Obsoleszenz-Papst Eisenriegler: "Früher haben mich viele für einen Spinner gehalten"

Spätestens 2025 wird es keine Wegwerfprodukte mehr geben, sagt R.U.S.Z-Gründer und Obsoleszenz-Papst Sepp Eisenriegler im Interview.

Sepp Eisenriegler (Bild: VKI)
Sepp Eisenriegler

Herr Eisenriegler, schon vor Jahrzehnten haben Sie sich den Themen Nachhaltigkeit, Kreislaufwirtschaft und Gemeinwohl­ökonomie verschrieben. Sehen Sie sich ein bisschen als Don Quichotte im Kampf gegen die Windmühlen?
Als Don Quichotte habe ich mich noch nie gefühlt, dafür sind die Erfolge, die ich einfahren konnte, zu viele. Früher haben mich viele für einen Spinner gehalten. Die Gleichen sagen heute: Du hattest schon vor 30 Jahren recht.

Aber so richtig langlebig bauen die Hersteller ihre Produkte ja noch immer nicht ...
Noch nicht. Aber es gibt einige ganz konkrete Entwicklungen. Beispielsweise ist die Installierung eines EU-weiten Gütesiegels, vergleichbar mit dem Energieeffizienz-Label, anhand dessen Konsumenten erkennen können, für wie viele Verwendungsjahre ein Produkt gebaut wurde, wie reparaturfreundlich das Design und wie groß der ökologische Fuß­abdruck des Produkts schon bei der Produk­tion ist, weit vorangeschritten. Ich schätze, dass das noch zwischen einem halben Jahr und einem Jahr dauern wird, bis es in Brüssel durch ist. Und dann nochmal rund ein Jahr, bis es in den Mitgliedstaaten umgesetzt wird. Es geht dabei auch darum, dass die Gewährleistungsfrage in allen Mitgliedstaaten gleich gehandhabt wird.

Klingt aber sehr ambitioniert ...
Das sind die letzten Informationen, die ich aus der Konsumentenschutz-Sektion des Ministeriums vernommen habe. Aber es ist ja ohnedies höchst an der Zeit! Die zirkuläre Wirtschaftsweise, als Gegenteil der linearen, heißt ja nichts anderes, als dass wir sparsamer mit unseren Rohstoffen umgehen müssen, insbesondere mit Metallen und Mineralien. Wir wissen ja um die Knappheit mancher Rohstoffe. Die Seltenen Erden tragen die Knappheit schon im Namen. Und trotzdem werden diese Rohstoffe nicht teurer. Das nenne ich Marktversagen. Es hat natürlich viel damit zu tun, dass sie in den Ländern des sogenannten Globalen Südens abgebaut werden, unter zum Teil absolut unmenschlichen Bedingungen. 

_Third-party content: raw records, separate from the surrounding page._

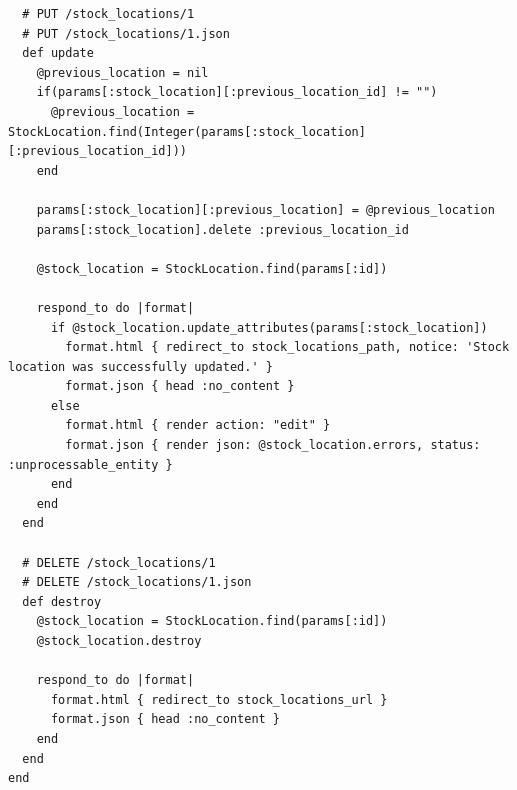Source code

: \documentclass[a4paper]{article}
\begin{document}
\begin{verbatim}
  # PUT /stock_locations/1
  # PUT /stock_locations/1.json
  def update
    @previous_location = nil
    if(params[:stock_location][:previous_location_id] != "") 
      @previous_location = StockLocation.find(Integer(params[:stock_location][:previous_location_id]))
    end

    params[:stock_location][:previous_location] = @previous_location
    params[:stock_location].delete :previous_location_id

    @stock_location = StockLocation.find(params[:id])

    respond_to do |format|
      if @stock_location.update_attributes(params[:stock_location])
        format.html { redirect_to stock_locations_path, notice: 'Stock location was successfully updated.' }
        format.json { head :no_content }
      else
        format.html { render action: "edit" }
        format.json { render json: @stock_location.errors, status: :unprocessable_entity }
      end
    end
  end

  # DELETE /stock_locations/1
  # DELETE /stock_locations/1.json
  def destroy
    @stock_location = StockLocation.find(params[:id])
    @stock_location.destroy

    respond_to do |format|
      format.html { redirect_to stock_locations_url }
      format.json { head :no_content }
    end
  end
end

\end{verbatim}
\end{document}
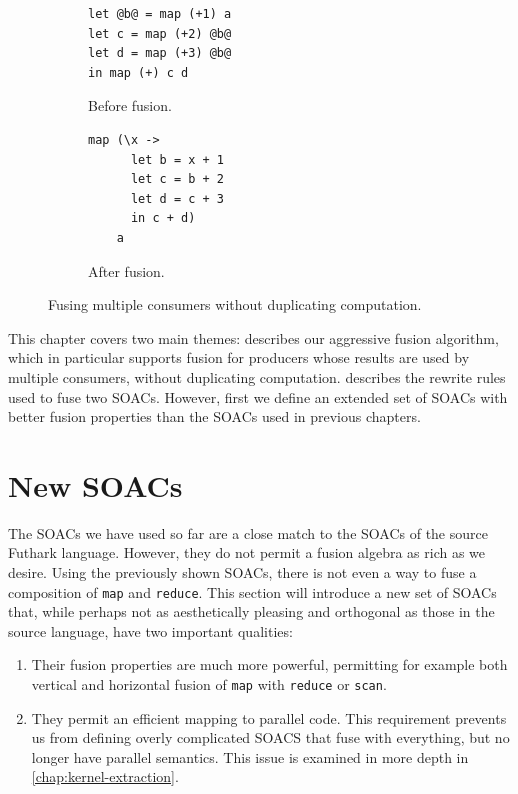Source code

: \begin{figure}
\begin{subfigure}[b]{0.4\textwidth}
\begin{lstlisting}[xleftmargin=0pt]
let @b@ = map (+1) a
let c = map (+2) @b@
let d = map (+3) @b@
in map (+) c d
\end{lstlisting}
\caption{Before fusion.}
\end{subfigure}%
\hspace{.1\textwidth}
\begin{subfigure}[b]{0.4\textwidth}
\begin{lstlisting}[xleftmargin=0pt]
map (\x ->
      let b = x + 1
      let c = b + 2
      let d = c + 3
      in c + d)
    a
\end{lstlisting}
\caption{After fusion.}
\end{subfigure}%
\caption{Fusing multiple consumers without duplicating computation.}
\label{fig:fusion-multiple-consumers}
\end{figure}

This chapter covers two main themes: 
describes our aggressive fusion algorithm, which in particular
supports fusion for producers whose results are used by multiple
consumers, without duplicating computation.  
describes the rewrite rules used to fuse two SOACs.  However, first we
define an extended set of SOACs with better fusion properties than the
SOACs used in previous chapters.

\section{New SOACs}
\label{sec:fusion-in-futhark}

The SOACs we have used so far are a close match to the SOACs of the
source Futhark language.  However, they do not permit a fusion algebra
as rich as we desire.  Using the previously shown SOACs, there is not
even a way to fuse a composition of \lstinline{map} and
\lstinline{reduce}.  This section will introduce a new set of SOACs
that, while perhaps not as aesthetically pleasing and orthogonal as
those in the source language, have two important qualities:

\begin{enumerate}
\item Their fusion properties are much more powerful, permitting for
  example both vertical and horizontal fusion of \lstinline{map} with
  \lstinline{reduce} or \lstinline{scan}.
\item They permit an efficient mapping to parallel code.  This
  requirement prevents us from defining overly complicated SOACS that
  fuse with everything, but no longer have parallel semantics.  This
  issue is examined in more depth in \cref{chap:kernel-extraction}.
\end{enumerate}


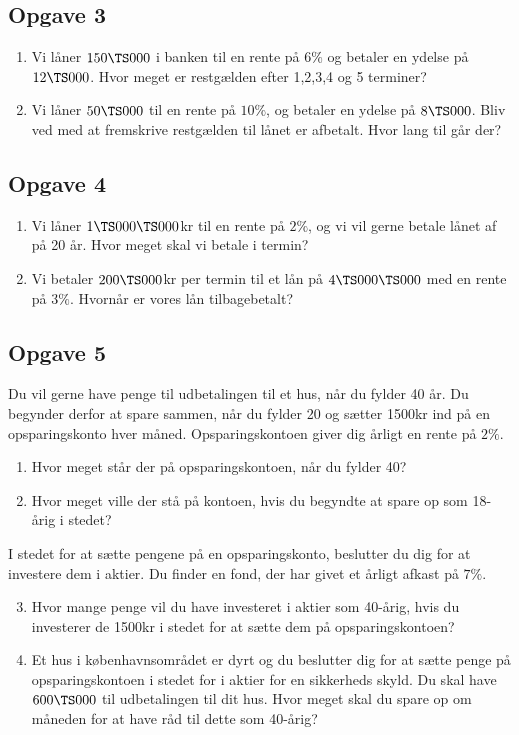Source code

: \subsection*{Opgave 3}
\begin{enumerate}[label=\roman*)]
\item Vi låner $150 \TS 000$ i banken til en rente på $6\%$ og betaler en ydelse på $12 \TS 000$. Hvor meget er restgælden efter 1,2,3,4 og 5 terminer?
\item Vi låner $50 \TS 000$ til en rente på $10\%$, og betaler en ydelse på $8\TS 000$. Bliv ved med at fremskrive restgælden til lånet er afbetalt. Hvor lang til går der?
\end{enumerate}

\subsection*{Opgave 4}
\begin{enumerate}[label=\roman*)]
\item Vi låner $1\TS 000 \TS 000 $kr til en rente på $2\%$, og vi vil gerne betale lånet af på 20 år. Hvor meget skal vi betale i termin?
\item Vi betaler $200 \TS 000$kr per termin til et lån på $4\TS 000 \TS 000$ med en rente på $3\%$. Hvornår er vores lån tilbagebetalt?
\end{enumerate}

\subsection*{Opgave 5}
Du vil gerne have penge til udbetalingen til et hus, når du fylder 40 år. Du begynder derfor at spare sammen, når du fylder 20 og sætter 1500kr ind på en opsparingskonto hver måned. Opsparingskontoen giver dig årligt en rente på $2\%$.
\begin{enumerate}[label=\roman*)]
	\item Hvor meget står der på opsparingskontoen, når du fylder 40?
	\item Hvor meget ville der stå på kontoen, hvis du begyndte at spare op som 18-årig i stedet?
\end{enumerate}
I stedet for at sætte pengene på en opsparingskonto, beslutter du dig for at investere dem i aktier. Du finder en fond, der har givet et årligt afkast på $7\%$. 
\begin{enumerate}[label=\roman*)]
	\setcounter{enumi}{2}
	\item Hvor mange penge vil du have investeret i aktier som 40-årig, hvis du investerer de 1500kr 
	i stedet for at sætte dem på opsparingskontoen?
	\item Et hus i københavnsområdet er dyrt og du beslutter dig for at sætte penge på opsparingskontoen i stedet for i aktier for en sikkerheds skyld. Du skal have $600\TS 000$ til udbetalingen til dit hus. Hvor meget skal du spare op om måneden for at have råd til dette som 40-årig?
\end{enumerate}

Welche Handhabe hat der einzelne Konsument derzeit?
Der Konsument hat relativ wenige Handlungsmöglichkeiten. Es herrscht ein großes Ungleichgewicht hinsichtlich des Wissens der Hersteller über ihre Produkte und dem, was davon an die Nutzer weitergegeben wird. Nicht einmal jene, die zwischengeschaltet sind, die Elektrohändler, können einschlägige Antworten zur vermuteten Nutzungsdauer von neuen Produkten liefern – weil sie es selber nicht wissen. Dahinter stehen Produktdesigner, die – entgegen der alten Ingenieursehre – ihren Ehrgeiz dareinsetzen, dass die Produkte punktgenau dann den Geist aufgeben, wann es die Marketing­abteilung angeschafft hat: am besten kurz nach Ende der Gewährleistungsfrist oder nachdem die Garantie ausgelaufen ist.

Aktionsplan der EU

Wer ist konkret in die Verantwortung zu nehmen?
Es ist nicht unbedingt die Schuld der Hersteller, auch nicht des Elektrohandels. Es ist ein Fehler im System. Man kann auf einem begrenzten Planeten nicht unbegrenzt wachsen, das versteht jedes Volksschulkind. Trotzdem hören wir es immer wieder: Wir brauchen Wachstum! Ohne Systemänderung geht es nicht. Das hat sich inzwischen auch in Brüssel herumgesprochen. Die Systemänderung, die derzeit auf der EU-Agenda steht, heißt Kreislaufwirtschaft. Es geht darum, zu definieren, wie wir mit den endlichen Rohstoffen zumindest etwas länger aus­kommen können. Es geht darum, zu entscheiden, ob gewisse Rohstoffe noch drei, vier Generationen reichen oder schon die nächste Generation in diesen Knappheitsproblemen gefangen ist. 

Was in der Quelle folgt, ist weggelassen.